Black Press file photo

Lacombe looking at licensing cats

Lacombe hoping to increase number of cats returned to owners

Cat owners may soon be required to license their pets in Lacombe.

City council was to take its first look at a proposed Responsible Pet Ownership Bylaw on Monday evening. It suggests treating cats the same way as dogs, which have required licences for years.

The goal of licensing cats is to improve the record of them being returned to their owners and to promote spaying or neutering by charging less for those pet licences, and less still if the pet is tagged with an identifying microchip or tattooed.

Few stray cats ever get returned to their owners, Lacombe statistics show. In 2018, only two of 52 impounded cats were picked up by their owners. The other 50 were adopted.


Licensing cats considered

Councillor likes cat licences

Dogs are a different story. Of the 29 dogs impounded, 23 — just under 80 per cent — were returned to their owners. The other six were adopted.

“Most cats do not wear a collar, and without any form of identification, there is no way of finding the family of where the cat belongs if they are impounded,” says a report to council.

It is proposed that licence fees be charged on a graduating scale, depending on steps owners take.

Registering an unaltered dog or cat would involve a one-time fee of $150. That fee is only $75 if the animal is spayed or neutered, or if it has an identifying microchip or tattoo.

For animals that have been spayed or neutered and have an identifying tattoo or microchip, the one-time licence fee is only $15.

Those who don’t get a licence or don’t attach it for their dog or cat, face a $100 fine on first offence, $250 on second and $500 on third.

The lifetime licence is another change. Dogs must be licensed each year, but the city has decided to go to a one-time only fee, except when an animal is declared a nuisance or vicious.
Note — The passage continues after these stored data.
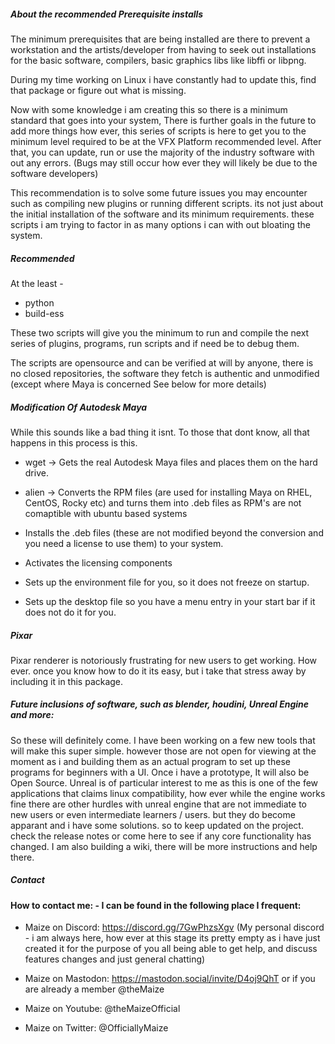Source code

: 
##### About the recommended Prerequisite installs
The minimum prerequisites that are being installed are there to prevent a workstation and the artists/developer from having to seek out installations for the basic software, compilers, basic graphics libs like libffi or libpng.

During my time working on Linux i have constantly had to update this, find that package or figure out what is missing.

Now with some knowledge i am creating this so there is a minimum standard that goes into your system, There is further goals in the future to add more things how ever, this series of scripts is here to get you to the minimum level required to be at the VFX Platform recommended level. After that, you can update, run or use the majority of the industry software with out any errors. (Bugs may still occur how ever they will likely be due to the software developers)

This recommendation is to solve some future issues you may encounter such as compiling new plugins or running different scripts. its not just about the initial installation of the software and its minimum requirements. these scripts i am trying to factor in as many options i can with out bloating the system.

##### Recommended
At the least -

- python
- build-ess

These two scripts will give you the minimum to run and compile the next series of plugins, programs, run scripts and if need be to debug them.

The scripts are opensource and can be verified at will by anyone, there is no closed repositories, the software they fetch is authentic and unmodified (except where Maya is concerned See below for more details)

##### Modification Of Autodesk Maya
While this sounds like a bad thing it isnt. To those that dont know, all that happens in this process is this.

- wget -> Gets the real Autodesk Maya files and places them on the hard drive.

- alien -> Converts the RPM files (are used for installing Maya on RHEL, CentOS, Rocky etc) and turns them into .deb files as RPM's are not comaptible with ubuntu based systems

- Installs the .deb files (these are not modified beyond the conversion and you need a license to use them) to your system.

- Activates the licensing components
- Sets up the environment file for you, so it does not freeze on startup.
- Sets up the desktop file so you have a menu entry in your start bar if it does not do it for you.

##### Pixar
Pixar renderer is notoriously frustrating for new users to get working. How ever. once you know how to do it its easy, but i take that stress away by including it in this package.

##### Future inclusions of software, such as blender, houdini, Unreal Engine and more:
So these will definitely come.
I have been working on a few new tools that will make this super simple. however those are not open for viewing at the moment as i and building them as an actual program to set up these programs for beginners with a UI. Once i have a prototype, It will also be Open Source. Unreal is of particular interest to me as this is one of the few applications that claims linux compatibility, how ever while the engine works fine there are other hurdles with unreal engine that are not immediate to new users or even intermediate learners / users. but they do become apparant and i have some solutions. so to keep updated on the project. check the release notes or come here to see if any core functionality has changed. I am also building a wiki, there will be more instructions and help there.


##### Contact
#### How to contact me: - I can be found in the following place I frequent:
- Maize on Discord: https://discord.gg/7GwPhzsXgv (My personal discord - i am always here, how ever at this stage its pretty empty as i have just created it for the purpose of you all being able to get help, and discuss features changes and just general chatting)

- Maize on Mastodon: https://mastodon.social/invite/D4oj9QhT or if you are already a member @theMaize
- Maize on Youtube: @theMaizeOfficial
- Maize on Twitter: @OfficiallyMaize
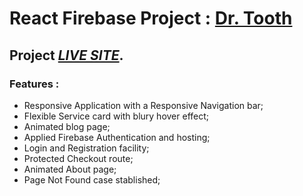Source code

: # React Firebase Project : [**Dr. Tooth**](https://github.com/programming-hero-web-course-4/independent-service-provider-Muhammad-Nafis-Abdullah)

## Project [***LIVE SITE***](https://dr-tooth-nafis-abdullah.web.app/).

### **Features** :
* Responsive Application with a Responsive Navigation bar;
* Flexible Service card with blury hover effect;
* Animated blog page;
* Applied Firebase Authentication and hosting;
* Login and Registration facility;
* Protected Checkout route;
* Animated About page;
* Page Not Found case stablished;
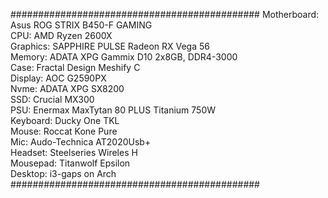 #############################################
Motherboard: Asus ROG STRIX B450-F GAMING  
CPU: AMD Ryzen 2600X  
Graphics: SAPPHIRE PULSE Radeon RX Vega 56  
Memory: ADATA XPG Gammix D10 2x8GB, DDR4-3000  
Case: Fractal Design Meshify C  
Display: AOC G2590PX   
Nvme: ADATA XPG SX8200  
SSD: Crucial MX300  
PSU: Enermax MaxTytan 80 PLUS Titanium 750W  
Keyboard: Ducky One TKL  
Mouse: Roccat Kone Pure  
Mic: Audo-Technica AT2020Usb+  
Headset: Steelseries Wireles H  
Mousepad: Titanwolf Epsilon  
Desktop: i3-gaps on Arch    
#############################################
A licence for those animals cost $100 a year.

To streamline regulations, Lacombe also plans to bring its livestock and urban hens bylaws into the Responsible Pet bylaw.

Council was expected to give the bylaw first and second reading on Monday and final reading on Feb. 25.

Unlike a Land Use Bylaw, there is no public hearing before final reading.

However, the city welcomes feedback from residents before council makes its final decision, said Diane Piche, city director of corporate services.